#21 I want something real, urgh, Real, go and screw yourself.

Hier geht es ja mittlerweile immer nur noch darum, wie ich mir selbst in den Arsch trete, indem ich Dinge aufschreibe, die mich stören, und die ich selbst tue oder denke. Oder von denen ich verstehe, dass sie nicht umsetzbar sind, weil es Menschen wie mich gibt, oder weil A und B nicht mal mehr Teilmengen voneinander sind.

Letztes Jahr hatte ich das auch oft. Dass eigentlich jeder meiner Artikel das Gleiche ausgesagt hat, nur in grün. Und im Prinzip ist jeder Artikel eh nur ein großer Witz, wenn ich so darüber nachdenke, was ich selten mache und das aus Gründen. *macht Gesicht*

Mir fiel gerade auf einer Balkonsession (ist sowas wie Therapie, nur eben wirksamer, da der einzige Effekt nicht ist, dass ich 300 kcal verbraucht hab, weil ich mich für ein paar Minuten vor die Haustür getraut habe) auf, wie wenig passiert.. wie wenig.. in meinem Kopf hab ich die ganze Zeit ein Bild von einem Hintern. (Einem sehr hübschen.)

Mir fehlt etwas Handfestes. Damit meine ich, oder zumindest rede ich mir das ein, nicht Ereignisse. Oder doch. Die Resultate. Die Dinge, die einem in Erinnerung bleiben, und an die man zurückdenkt, wenn es mal wieder so riecht, wie an dem Tag, an dem sie passiert sind. Mir fehlt ein Hintern.

Das Bild ist gerade auf so vielen Ebenen verstörend geworden, dass ich sie nicht mal mehr alle zählen, geschweigedenn benennen möchte. Bwäh.

Mir fehlt, was ich mir letztes Jahr aus Büchern geholt habe.

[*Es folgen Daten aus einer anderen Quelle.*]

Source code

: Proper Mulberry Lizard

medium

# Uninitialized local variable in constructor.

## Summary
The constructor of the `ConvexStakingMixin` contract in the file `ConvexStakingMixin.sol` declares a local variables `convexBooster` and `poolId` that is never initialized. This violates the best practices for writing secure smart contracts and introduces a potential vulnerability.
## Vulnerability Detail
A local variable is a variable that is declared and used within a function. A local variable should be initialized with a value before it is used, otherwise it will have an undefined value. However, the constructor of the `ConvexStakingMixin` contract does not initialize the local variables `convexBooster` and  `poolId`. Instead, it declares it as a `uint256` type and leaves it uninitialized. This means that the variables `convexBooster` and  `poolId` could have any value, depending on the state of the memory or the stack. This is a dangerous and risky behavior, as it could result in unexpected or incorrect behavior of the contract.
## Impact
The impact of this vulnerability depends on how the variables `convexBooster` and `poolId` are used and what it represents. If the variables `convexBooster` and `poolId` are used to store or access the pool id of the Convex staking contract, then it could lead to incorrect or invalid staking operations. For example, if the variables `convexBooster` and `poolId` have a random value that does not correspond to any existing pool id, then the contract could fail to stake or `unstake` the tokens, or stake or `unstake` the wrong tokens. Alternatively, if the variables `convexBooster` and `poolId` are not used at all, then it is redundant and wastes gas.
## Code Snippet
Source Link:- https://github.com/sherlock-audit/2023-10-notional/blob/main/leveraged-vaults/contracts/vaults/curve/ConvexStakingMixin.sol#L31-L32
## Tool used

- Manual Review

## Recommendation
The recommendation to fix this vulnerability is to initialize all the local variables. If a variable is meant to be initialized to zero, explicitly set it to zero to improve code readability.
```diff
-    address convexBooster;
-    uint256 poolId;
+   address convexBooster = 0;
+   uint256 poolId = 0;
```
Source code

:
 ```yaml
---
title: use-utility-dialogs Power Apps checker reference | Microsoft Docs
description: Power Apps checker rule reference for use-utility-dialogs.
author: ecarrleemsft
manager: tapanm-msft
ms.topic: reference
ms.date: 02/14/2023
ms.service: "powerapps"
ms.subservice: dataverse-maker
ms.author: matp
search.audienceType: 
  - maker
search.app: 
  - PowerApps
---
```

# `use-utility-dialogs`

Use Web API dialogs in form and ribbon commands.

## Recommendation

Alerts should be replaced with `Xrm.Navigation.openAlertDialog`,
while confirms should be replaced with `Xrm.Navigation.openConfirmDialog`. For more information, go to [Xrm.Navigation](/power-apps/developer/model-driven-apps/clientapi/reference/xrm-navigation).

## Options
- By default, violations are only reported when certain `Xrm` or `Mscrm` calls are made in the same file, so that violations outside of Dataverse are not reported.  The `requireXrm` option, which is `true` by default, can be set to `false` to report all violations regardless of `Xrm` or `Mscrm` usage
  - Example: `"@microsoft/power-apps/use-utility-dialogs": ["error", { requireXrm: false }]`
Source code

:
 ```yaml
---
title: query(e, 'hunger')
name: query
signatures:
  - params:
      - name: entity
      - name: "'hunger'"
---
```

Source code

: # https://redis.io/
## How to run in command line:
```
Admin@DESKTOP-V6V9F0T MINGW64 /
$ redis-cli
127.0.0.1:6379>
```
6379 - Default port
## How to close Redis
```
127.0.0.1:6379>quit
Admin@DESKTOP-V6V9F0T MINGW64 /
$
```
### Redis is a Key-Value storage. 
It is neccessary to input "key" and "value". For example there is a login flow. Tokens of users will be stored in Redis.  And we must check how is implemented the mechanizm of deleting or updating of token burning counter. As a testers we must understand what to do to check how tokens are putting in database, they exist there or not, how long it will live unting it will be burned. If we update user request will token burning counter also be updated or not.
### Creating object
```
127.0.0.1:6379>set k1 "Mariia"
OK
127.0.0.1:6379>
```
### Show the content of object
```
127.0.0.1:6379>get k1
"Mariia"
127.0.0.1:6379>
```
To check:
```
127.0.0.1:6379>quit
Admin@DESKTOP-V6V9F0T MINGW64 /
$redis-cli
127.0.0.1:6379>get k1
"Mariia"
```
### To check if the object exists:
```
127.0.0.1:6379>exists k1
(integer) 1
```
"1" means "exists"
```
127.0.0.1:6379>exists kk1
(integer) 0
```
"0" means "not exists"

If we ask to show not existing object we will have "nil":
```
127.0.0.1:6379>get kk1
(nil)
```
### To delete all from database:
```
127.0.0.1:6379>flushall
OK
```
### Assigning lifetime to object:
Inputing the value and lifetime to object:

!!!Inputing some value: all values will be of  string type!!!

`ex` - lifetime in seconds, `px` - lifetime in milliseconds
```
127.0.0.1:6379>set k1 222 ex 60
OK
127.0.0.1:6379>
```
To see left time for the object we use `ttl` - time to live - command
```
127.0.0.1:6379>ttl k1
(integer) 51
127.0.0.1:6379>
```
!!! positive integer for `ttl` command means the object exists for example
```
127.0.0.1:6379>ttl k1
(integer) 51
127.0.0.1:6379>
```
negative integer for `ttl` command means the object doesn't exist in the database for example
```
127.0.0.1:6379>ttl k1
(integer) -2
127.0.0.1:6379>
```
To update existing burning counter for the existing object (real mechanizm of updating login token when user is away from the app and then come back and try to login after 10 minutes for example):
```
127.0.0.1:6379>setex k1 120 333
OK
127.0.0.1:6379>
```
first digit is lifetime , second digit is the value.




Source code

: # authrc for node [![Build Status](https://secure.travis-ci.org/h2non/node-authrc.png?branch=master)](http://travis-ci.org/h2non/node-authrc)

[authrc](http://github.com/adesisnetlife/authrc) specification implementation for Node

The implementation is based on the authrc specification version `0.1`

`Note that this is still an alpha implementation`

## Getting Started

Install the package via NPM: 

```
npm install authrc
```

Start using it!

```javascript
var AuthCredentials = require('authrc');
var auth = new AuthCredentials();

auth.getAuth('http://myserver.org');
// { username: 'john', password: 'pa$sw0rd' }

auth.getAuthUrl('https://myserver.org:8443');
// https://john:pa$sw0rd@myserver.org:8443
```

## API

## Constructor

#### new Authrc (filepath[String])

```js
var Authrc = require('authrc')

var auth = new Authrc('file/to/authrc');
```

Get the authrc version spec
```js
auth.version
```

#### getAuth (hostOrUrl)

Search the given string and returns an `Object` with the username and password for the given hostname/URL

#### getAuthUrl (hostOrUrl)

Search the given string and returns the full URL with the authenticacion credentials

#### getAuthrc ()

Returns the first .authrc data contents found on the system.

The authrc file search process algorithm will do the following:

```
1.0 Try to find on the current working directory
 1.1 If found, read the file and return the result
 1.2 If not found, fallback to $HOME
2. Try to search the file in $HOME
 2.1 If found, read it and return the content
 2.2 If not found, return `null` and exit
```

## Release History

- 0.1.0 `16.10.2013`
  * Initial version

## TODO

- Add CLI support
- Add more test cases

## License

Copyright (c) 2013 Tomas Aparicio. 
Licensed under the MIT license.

„Geschichten sind so geordnet, wie wir wünschten, dass unsere Leben es wären. Mit einem Anfang, einer Mitte, und einem Ende; mit einer Bedeutung und einem Sinn; mit der Wandlung von Dunkelheit zu Verstehen. Wenn wir ein Buch lesen, dann sehen wir dem Ende entgegen – wir rasen ihm entgegen. Wir wollen wissen, was passiert, und wir wollen, dass all die losen Fäden zum Schluss zusammenfinden, damit wir uns versichert fühlen, dass es ein größeres Bild gibt, denn unsere wirklichen Leben fühlen sich oft beiläufig, chaotisch und sinnlos an.“

„Meinst du, dass unsere Leben keine Struktur oder Bedeutung haben?“

„Nein, ich meine, dass diese Struktur zu kompliziert ist, um sie öfter zu verstehen als kurz in einem Moment von Einsicht. Und was den Sinn angeht.. Meistens ist das alles, was wir wirklich haben.“

Dieser kurze Moment von „Alles ist in Ordnung.“ oder wenigstens „Alles ist scheiße.“ der mir versichert, dass ich tatsächlich ein Leben führe. Dass hier mehr passiert als Reruns von Game of Thrones/A Song of Ice and Fire.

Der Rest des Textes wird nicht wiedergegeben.